Doing so would provide opportunities to detect and potentially prevent more cancers, according to the recommendations. Scotland had already pledged to adopt the test in February last year.
Both FOBT and FIT detect traces of blood in a person’s stool, which can be a sign of cancer. But FIT is a better test, and can be easier to complete than the current test as participants only need to send a single sample for analysis.
The Committee also recommended using human papillomavirus (HPV) testing before looking for abnormal cells, which is currently the first choice of the NHS Cervical Screening Programme.
Infection with some types of HPV can cause abnormal tissue growth and other changes to cells within the cervix, which can lead to cervical cancer. HPV testing can detect these high risk types of the virus in cells lining a woman’s cervix.

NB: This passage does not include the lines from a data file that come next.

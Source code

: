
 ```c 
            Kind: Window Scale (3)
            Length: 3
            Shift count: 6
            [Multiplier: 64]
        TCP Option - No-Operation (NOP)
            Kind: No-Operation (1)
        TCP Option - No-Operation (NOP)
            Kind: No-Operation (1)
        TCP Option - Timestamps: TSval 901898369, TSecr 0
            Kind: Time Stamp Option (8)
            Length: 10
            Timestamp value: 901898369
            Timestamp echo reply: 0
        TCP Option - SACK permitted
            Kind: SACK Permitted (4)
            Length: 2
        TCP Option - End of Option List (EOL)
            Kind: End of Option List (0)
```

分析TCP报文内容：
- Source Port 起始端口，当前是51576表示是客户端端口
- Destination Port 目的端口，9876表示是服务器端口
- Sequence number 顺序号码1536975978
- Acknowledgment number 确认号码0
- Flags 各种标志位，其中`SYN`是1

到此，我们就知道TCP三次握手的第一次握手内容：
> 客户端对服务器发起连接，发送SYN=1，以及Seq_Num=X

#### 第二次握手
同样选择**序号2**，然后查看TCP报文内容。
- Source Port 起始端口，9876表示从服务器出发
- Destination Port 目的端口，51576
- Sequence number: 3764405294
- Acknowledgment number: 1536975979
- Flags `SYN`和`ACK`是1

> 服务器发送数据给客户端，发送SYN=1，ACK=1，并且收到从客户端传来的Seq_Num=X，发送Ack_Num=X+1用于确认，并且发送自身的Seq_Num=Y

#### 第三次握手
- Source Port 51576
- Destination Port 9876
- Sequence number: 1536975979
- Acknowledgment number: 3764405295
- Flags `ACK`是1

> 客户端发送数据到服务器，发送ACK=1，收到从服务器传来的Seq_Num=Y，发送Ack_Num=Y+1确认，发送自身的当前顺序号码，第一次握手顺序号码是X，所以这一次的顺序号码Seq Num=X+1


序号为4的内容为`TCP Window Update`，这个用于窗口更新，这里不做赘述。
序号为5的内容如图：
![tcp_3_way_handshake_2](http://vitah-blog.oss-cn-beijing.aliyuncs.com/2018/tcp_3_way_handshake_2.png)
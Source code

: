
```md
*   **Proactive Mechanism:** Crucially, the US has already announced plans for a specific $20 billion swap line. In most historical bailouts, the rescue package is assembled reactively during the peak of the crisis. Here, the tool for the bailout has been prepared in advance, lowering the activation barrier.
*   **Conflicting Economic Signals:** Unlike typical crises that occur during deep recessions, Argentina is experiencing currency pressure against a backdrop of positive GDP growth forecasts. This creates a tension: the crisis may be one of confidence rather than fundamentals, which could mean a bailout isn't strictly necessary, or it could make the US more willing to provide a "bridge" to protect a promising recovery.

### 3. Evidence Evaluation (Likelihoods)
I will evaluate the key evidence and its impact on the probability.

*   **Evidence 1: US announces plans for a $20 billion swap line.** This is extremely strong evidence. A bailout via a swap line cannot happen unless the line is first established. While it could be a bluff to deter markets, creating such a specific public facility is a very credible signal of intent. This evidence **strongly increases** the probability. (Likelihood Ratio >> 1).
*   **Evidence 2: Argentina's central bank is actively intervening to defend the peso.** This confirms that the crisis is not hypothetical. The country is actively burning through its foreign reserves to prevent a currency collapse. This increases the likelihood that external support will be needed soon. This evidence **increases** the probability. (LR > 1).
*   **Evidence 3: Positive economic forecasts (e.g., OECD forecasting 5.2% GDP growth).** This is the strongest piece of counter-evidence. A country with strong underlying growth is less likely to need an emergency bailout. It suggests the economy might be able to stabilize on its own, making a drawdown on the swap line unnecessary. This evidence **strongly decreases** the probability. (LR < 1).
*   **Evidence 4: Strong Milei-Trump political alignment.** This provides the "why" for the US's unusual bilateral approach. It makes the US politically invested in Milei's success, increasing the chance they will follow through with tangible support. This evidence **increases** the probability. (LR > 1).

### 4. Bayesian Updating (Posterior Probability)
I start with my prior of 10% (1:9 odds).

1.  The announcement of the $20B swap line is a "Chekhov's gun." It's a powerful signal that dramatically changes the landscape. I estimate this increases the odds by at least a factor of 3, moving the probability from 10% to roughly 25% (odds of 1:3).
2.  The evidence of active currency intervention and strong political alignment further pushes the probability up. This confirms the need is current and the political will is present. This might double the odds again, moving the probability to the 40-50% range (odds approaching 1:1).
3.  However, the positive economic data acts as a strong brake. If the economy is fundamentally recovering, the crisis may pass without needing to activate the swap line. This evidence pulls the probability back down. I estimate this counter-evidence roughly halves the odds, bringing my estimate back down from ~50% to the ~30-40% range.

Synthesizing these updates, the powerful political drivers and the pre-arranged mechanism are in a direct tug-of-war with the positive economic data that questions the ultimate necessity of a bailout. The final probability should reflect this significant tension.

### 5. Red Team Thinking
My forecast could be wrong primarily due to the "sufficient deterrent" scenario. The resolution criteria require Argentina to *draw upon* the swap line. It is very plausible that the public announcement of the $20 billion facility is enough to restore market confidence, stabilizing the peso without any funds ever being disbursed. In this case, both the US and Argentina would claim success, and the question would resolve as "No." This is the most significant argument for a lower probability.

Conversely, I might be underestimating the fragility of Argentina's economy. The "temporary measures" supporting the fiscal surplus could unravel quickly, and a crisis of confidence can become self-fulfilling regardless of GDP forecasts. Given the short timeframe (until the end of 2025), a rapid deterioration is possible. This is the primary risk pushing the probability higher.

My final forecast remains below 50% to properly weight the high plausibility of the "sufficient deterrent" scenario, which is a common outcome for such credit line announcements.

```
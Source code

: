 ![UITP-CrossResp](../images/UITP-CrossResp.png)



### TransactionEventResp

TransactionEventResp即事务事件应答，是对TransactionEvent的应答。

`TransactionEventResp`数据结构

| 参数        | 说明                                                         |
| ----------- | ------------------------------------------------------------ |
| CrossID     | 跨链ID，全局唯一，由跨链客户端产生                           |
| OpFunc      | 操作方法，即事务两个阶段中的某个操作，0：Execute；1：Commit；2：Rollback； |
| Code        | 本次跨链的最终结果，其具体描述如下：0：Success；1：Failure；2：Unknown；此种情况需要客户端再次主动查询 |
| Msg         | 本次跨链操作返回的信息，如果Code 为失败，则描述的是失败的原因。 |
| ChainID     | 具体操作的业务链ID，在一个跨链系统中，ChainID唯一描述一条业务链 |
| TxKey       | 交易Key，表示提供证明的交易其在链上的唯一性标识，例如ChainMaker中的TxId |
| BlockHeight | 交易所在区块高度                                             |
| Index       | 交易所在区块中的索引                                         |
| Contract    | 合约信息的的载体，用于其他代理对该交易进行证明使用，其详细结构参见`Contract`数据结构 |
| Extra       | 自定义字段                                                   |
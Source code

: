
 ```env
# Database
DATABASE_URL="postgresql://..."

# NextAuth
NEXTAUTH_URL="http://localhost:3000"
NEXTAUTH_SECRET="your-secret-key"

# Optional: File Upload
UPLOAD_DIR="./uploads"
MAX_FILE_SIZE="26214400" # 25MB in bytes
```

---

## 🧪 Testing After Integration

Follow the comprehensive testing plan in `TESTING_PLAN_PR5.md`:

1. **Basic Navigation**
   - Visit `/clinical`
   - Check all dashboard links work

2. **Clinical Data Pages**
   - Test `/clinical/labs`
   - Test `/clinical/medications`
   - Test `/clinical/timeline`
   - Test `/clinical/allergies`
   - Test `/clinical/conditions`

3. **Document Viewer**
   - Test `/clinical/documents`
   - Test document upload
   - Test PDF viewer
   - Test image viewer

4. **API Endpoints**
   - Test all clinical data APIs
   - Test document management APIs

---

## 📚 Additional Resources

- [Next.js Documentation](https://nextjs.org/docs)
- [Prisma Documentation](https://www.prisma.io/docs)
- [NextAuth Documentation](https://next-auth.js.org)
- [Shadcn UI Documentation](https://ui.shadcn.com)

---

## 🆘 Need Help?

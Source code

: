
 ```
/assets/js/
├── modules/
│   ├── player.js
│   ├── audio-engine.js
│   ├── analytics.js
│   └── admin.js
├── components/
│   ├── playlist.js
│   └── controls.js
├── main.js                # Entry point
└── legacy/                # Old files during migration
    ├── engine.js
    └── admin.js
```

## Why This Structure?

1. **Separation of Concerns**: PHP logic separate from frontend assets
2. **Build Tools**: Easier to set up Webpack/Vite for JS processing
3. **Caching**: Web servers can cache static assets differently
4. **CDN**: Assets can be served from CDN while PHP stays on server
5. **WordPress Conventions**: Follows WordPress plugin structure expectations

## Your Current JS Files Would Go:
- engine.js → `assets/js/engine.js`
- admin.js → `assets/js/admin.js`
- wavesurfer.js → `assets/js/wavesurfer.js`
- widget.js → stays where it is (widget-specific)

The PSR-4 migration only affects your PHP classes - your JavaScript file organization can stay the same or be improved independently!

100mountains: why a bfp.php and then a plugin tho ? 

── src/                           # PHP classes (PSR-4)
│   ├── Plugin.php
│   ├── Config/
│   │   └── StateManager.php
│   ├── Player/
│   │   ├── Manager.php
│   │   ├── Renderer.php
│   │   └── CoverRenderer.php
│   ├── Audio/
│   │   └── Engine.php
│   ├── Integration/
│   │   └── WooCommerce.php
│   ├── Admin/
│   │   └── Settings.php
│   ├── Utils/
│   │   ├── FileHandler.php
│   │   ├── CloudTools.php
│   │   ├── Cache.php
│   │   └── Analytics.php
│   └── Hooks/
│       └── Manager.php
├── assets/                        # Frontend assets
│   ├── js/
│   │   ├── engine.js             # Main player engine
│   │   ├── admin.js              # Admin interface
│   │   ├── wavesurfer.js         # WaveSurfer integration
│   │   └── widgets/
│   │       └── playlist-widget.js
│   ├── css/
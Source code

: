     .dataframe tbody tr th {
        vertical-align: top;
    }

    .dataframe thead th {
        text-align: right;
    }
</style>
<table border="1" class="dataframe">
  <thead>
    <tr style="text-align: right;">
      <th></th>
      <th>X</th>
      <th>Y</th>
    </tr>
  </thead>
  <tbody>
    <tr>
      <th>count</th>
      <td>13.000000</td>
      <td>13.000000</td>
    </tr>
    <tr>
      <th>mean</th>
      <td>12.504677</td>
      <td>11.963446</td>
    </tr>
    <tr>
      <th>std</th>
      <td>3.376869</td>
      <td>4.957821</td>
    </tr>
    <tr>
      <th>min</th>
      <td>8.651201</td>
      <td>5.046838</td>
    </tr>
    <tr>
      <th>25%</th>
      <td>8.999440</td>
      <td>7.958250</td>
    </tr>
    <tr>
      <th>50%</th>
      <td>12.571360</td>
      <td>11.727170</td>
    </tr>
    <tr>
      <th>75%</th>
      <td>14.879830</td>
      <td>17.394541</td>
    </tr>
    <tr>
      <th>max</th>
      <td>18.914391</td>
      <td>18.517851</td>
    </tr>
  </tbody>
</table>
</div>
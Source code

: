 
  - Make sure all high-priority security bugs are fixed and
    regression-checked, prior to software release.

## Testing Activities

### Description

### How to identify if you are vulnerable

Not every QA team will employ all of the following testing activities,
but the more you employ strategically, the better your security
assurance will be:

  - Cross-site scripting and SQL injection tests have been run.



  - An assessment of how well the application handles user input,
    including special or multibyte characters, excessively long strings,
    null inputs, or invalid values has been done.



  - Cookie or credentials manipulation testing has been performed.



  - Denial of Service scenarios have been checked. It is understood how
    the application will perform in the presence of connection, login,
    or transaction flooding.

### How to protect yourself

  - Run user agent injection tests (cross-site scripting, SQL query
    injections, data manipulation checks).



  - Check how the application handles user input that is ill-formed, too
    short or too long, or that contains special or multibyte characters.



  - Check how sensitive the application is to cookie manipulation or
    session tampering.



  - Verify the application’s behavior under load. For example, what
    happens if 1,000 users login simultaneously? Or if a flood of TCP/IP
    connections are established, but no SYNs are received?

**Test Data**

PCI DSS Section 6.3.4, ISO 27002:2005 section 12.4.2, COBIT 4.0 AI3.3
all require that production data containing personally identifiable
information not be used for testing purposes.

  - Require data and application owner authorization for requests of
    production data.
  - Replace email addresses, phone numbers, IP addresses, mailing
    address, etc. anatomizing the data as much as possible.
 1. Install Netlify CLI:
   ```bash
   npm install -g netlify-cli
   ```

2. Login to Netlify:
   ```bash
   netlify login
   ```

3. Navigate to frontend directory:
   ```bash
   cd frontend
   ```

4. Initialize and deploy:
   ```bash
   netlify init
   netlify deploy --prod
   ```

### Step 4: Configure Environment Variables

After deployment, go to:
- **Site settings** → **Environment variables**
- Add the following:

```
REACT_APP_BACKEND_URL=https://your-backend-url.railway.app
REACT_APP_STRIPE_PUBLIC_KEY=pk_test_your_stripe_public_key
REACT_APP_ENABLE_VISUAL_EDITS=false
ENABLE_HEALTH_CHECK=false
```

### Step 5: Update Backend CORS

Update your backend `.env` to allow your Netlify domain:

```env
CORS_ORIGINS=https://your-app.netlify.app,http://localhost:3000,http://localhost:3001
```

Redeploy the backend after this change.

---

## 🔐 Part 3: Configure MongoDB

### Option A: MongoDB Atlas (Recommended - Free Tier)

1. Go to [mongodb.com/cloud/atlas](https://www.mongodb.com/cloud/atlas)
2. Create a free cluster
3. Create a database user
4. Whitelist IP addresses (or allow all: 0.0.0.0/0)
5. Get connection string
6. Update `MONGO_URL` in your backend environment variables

The HPV test is currently used as a secondary measure in some women needing further investigation. But the recommendations point to evidence that screening for HPV first would be a more effective way to identify women at risk of developing cervical cancer, and provide longer protection from the disease so women may not need to be screened as often.
“These changes to the bowel and cervical screening programmes were strongly recommended by the Independent Taskforce behind the new NHS cancer strategy for England which I published in the summer,” added Cancer Research UK’s Sir Harpal Kumar.
“Now I would urge all the governments of the UK to commit to rolling them out as quickly as possible, as Scotland has already pledged to do with the new bowel screening test FIT.”
The Committee’s Dr Anne Mackie said the latest recommendations, based on internationally recognised criteria and a rigorous evidence review and consultation process, would bring about “considerable improvements”.
As part of the UK NSC’s ongoing review process, the recommendations will be looked at again in three years, or earlier if significant new evidence comes to light.